### DATA FOR PROCESSING ###

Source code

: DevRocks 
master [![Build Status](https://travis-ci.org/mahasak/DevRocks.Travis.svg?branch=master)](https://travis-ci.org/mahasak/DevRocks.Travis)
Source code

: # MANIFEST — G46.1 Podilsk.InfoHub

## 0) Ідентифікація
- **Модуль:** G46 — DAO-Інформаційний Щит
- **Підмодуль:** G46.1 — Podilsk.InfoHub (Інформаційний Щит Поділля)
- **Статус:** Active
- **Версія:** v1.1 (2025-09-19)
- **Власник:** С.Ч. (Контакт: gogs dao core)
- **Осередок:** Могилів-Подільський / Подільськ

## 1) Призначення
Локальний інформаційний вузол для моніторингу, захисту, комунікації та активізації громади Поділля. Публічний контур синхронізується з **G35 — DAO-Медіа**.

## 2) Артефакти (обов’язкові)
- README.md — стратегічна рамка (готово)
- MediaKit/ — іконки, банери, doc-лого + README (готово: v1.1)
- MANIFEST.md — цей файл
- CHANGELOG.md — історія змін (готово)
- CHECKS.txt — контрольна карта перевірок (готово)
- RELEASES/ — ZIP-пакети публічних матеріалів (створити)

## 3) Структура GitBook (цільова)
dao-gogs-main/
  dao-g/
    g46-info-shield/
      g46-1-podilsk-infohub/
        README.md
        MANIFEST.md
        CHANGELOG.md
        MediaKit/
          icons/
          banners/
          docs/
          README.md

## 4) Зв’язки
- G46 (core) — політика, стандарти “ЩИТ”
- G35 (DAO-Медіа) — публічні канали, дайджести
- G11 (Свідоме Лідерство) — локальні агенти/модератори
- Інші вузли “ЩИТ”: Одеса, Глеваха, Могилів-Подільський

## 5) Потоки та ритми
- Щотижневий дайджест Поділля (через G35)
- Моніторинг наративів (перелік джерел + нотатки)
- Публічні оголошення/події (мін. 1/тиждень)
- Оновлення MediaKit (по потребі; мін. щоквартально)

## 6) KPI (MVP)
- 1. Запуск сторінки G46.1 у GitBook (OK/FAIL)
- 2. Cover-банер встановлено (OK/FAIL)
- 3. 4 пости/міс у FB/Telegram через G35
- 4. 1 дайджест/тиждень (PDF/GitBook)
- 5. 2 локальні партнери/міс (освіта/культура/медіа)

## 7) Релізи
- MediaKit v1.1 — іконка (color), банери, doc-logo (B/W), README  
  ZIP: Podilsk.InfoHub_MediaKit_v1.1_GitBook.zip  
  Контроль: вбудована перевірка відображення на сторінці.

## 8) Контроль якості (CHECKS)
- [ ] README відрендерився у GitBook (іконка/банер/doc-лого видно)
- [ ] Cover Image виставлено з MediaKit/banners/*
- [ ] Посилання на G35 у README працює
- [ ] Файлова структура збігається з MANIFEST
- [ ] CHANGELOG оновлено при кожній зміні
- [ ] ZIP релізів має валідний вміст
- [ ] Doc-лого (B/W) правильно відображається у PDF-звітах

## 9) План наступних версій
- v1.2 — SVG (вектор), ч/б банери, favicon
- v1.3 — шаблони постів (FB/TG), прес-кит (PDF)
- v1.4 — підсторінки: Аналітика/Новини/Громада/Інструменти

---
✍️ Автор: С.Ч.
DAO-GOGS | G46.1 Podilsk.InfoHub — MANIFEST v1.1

###

* **WORK TO COMPLETE**: Which lines in the listing above hold the word "готово"? Show each of them.

* **PROBLEM SOLUTION**:
- README.md — стратегічна рамка (готово)
- MediaKit/ — іконки, банери, doc-лого + README (готово: v1.1)
- CHANGELOG.md — історія змін (готово)
- CHECKS.txt — контрольна карта перевірок (готово)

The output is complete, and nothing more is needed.